Five-gallon buckets are ubiquitous and cheap. But did you know they can also be hacked, hod-rodded, reengineered, and upcycled to create dozens of useful DIY project for homeowners, gardeners, small-scale farmers and preppers? The 5-Gallon Bucket Book (Voyageur Press, 2015) contains over 60 ideas that help keep these buckets from ending up in landfills. With simple step-by-step instructions as well as parts lists and images of the completed projects, this book makes certain that you’ll have fun and love the results.

You can purchase this book from the MOTHER EARTH NEWS store: The Five-Gallon Bucket Book.

Camping and Composting Toilet

Camping can be incredibly fun, but the least fun part of any outdoor adventure is going to the bathroom. That’s because there isn’t any bathroom. Unless you happen to be car camping in a campground equipped with facilities, or driving your own well-appointed RV, the bathroom is going to be wherever you can find a private place. But let’s face it: squatting behind a tree, even for the experienced outdoorsman, is anything but pleasant. What you need is a toilet you can bring with you. Ideally, that fixture should be comfortable, convenient, and have no impact on the environment, and it must not add unpleasant smells to the campsite. That’s an awfully tall order to fill.

The answer, of course, lies inside a five-gallon bucket.

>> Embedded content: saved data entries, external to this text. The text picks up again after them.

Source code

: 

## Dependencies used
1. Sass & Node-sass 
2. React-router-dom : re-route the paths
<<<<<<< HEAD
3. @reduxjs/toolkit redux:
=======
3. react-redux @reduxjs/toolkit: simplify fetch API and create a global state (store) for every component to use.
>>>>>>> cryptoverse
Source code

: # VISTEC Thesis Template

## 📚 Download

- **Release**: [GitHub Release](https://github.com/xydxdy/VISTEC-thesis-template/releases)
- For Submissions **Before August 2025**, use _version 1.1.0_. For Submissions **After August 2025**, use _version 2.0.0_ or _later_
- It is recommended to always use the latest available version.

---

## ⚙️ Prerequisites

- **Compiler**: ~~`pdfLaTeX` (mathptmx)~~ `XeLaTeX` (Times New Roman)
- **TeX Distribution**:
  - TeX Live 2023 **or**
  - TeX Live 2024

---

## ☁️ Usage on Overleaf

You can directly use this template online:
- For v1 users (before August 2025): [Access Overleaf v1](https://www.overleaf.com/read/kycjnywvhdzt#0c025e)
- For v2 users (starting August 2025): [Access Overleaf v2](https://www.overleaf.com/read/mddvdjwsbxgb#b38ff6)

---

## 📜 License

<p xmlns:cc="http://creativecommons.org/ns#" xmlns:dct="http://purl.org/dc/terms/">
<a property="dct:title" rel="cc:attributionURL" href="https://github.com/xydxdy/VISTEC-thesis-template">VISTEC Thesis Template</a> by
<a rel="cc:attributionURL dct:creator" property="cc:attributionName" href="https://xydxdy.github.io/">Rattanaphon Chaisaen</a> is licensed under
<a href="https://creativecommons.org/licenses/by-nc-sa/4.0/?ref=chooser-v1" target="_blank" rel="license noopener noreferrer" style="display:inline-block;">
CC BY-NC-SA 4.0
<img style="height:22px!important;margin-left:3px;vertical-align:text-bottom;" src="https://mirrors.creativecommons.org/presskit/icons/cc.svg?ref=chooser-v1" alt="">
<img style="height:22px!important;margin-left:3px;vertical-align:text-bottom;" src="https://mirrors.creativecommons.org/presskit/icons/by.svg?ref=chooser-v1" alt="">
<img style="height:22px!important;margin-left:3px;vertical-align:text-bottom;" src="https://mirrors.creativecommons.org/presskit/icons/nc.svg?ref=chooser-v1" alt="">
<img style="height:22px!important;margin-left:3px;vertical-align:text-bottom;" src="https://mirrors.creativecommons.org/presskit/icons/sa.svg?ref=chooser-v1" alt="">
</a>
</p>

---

The toilet described in the steps that follow is light and portable, simple to construct or break down, comfortable and easy to use — for children as well as adults — and is environmentally friendly to boot. Because you can’t flush it, the secret lies in the absorbing power of recyclable elements. A container of sawdust takes care of most of the smells and ensures the toilet doesn’t draw insects or create an unpleasant odor. If you don’t happen to have access to sawdust, you can just as easily use a large amount of used coffee grounds.